Fan-filmed video footage of VENOM INC., the new band featuring original VENOM members Jeff “Mantas” Dunn (guitar) and Anthony “Abaddon” Bray (drums) alongside ex-VENOM bassist/vocalist Tony “Demolition Man” Dolan, performing on October 13 in Zagreb, Croatia can be seen below.
In a recent interview with Canada’s The Metal Voice, Dunn stated about how VENOM bassist/vocalist Conrad “Cronos” Lant feels about VENOM INC.‘s existence and whether he has tried to stop VENOM INC. from using the “VENOM” name: “I don’t know [how he feels about it]. And at the end of the day, [our band’s full name is] VENOM INC. – IRON & STEEL. The fans know who he is, the fans know who we are. In this band, you have the two founder members of [VENOM].”

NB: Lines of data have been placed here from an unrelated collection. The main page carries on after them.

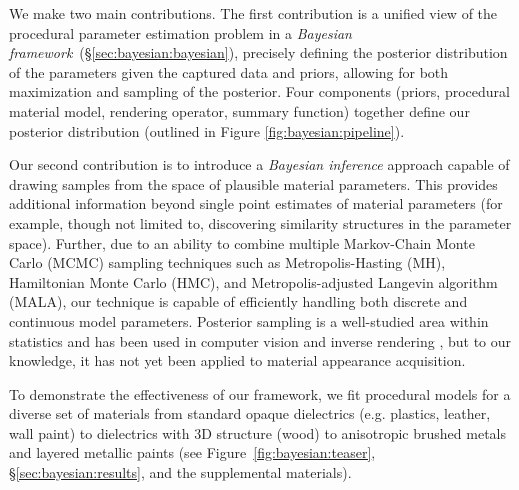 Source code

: We make two main contributions. The first contribution is a unified view of the procedural parameter estimation problem in a \emph{Bayesian framework}~(\S\ref{sec:bayesian:bayesian}), precisely defining the posterior distribution of the parameters given the captured data and priors, allowing for both maximization and sampling of the posterior. Four components (priors, procedural material model, rendering operator, summary function) together define our posterior distribution (outlined in Figure \ref{fig:bayesian:pipeline}). 



Our second contribution is to introduce a \emph{Bayesian inference} approach capable of drawing samples from the space of plausible material parameters.
This provides additional information beyond single point estimates of material parameters (for example, though not limited to, discovering similarity structures in the parameter space).
Further, due to an ability to combine multiple Markov-Chain Monte Carlo (MCMC) sampling techniques such as Metropolis-Hasting (MH), Hamiltonian Monte Carlo (HMC), and Metropolis-adjusted Langevin algorithm (MALA), our technique is capable of efficiently handling both discrete and continuous model parameters.
Posterior sampling is a well-studied area within statistics and has been used in computer vision and inverse rendering \cite{Picture}, but to our knowledge, it has not yet been applied to material appearance acquisition.

To demonstrate the effectiveness of our framework, we fit procedural models for a diverse set of materials from standard opaque dielectrics (e.g. plastics, leather, wall paint) to dielectrics with 3D structure (wood) to anisotropic brushed metals and layered metallic paints (see Figure~\ref{fig:bayesian:teaser}, \S\ref{sec:bayesian:results}, and the supplemental materials).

He continued: “I don’t wanna get into this whole political thing, but every band who’s got a frontman who is iconic, [the fans] look at the frontman as ‘that’s the band.’ Not true. [Cronos] was the last person to join VENOM — at my invitation. I met him at a girlfriend’s friend’s house. And we needed a rhythm guitarist — that’s what we needed. We didn’t need a vocalist; we had a vocalist. We needed a rhythm guitarist, because our rhythm guitarist had left. Essentially, we were, what? Two guitars, bass, drums and vocals — so we were a five-piece in the initial stages. So the rhythm guitarist left. I met this guy. I’d never met him before. He said he was a guitarist; he had long hair; he was into metal; he worked at Impulse Studios owned by David Wood, founder of] Neat Records. I had been there and walked out with my tail between my legs, because, at that point, me and the other guys who I had around in the band, we couldn’t afford to do a demo. So it was, like, ‘Hmm, that might be an inroad.’ So he was invited to a rehearsal, he came in as a rhythm guitarist, and the bass player left, as bands do. By default, he took over bass, and then I wrote ‘Live Like An Angel (Die Like A Devil)’. And the idea for that song was… I said to him, ‘Can you sing?’ And he was, like, ‘I’ll give it a go.’ So the idea was that Clive Archer, our original singer, was gonna go off stage and do a costume change and come back on for ‘Shizo’.”
Dunn added: “A lot of these songs were written before he joined the band. And this is what people don’t realize… And the other thing that people don’t realize is… I’ll say this. In 2005, my mother was seriously ill and I lost her… I lost my mother at the end of that year. My mind wasn’t on music, it wasn’t on fucking a band’s name or anything like that. And I had already made my exit. Those things went on, and I was, like, ‘That’s it.’ And [Cronos] called me. It was something to do with a license coming back for an album, which we were then gonna pass to Sanctuary Records. And I was just, like, ‘My mind isn’t on this. It’s gotta be on family. And I don’t care. I really don’t care what happens with this fucking album. Put it wherever the hell you want.’ And it was during the course of that conversation [that] he said, ‘Are you okay with me continuing VENOM?’ [And I said], ‘Yeah.’ Is it a decision I regret? Yes. Because, looking back, if my head had been right, if my head had been screwed on at that point, I would have said, ‘I think we should just bury it now.'”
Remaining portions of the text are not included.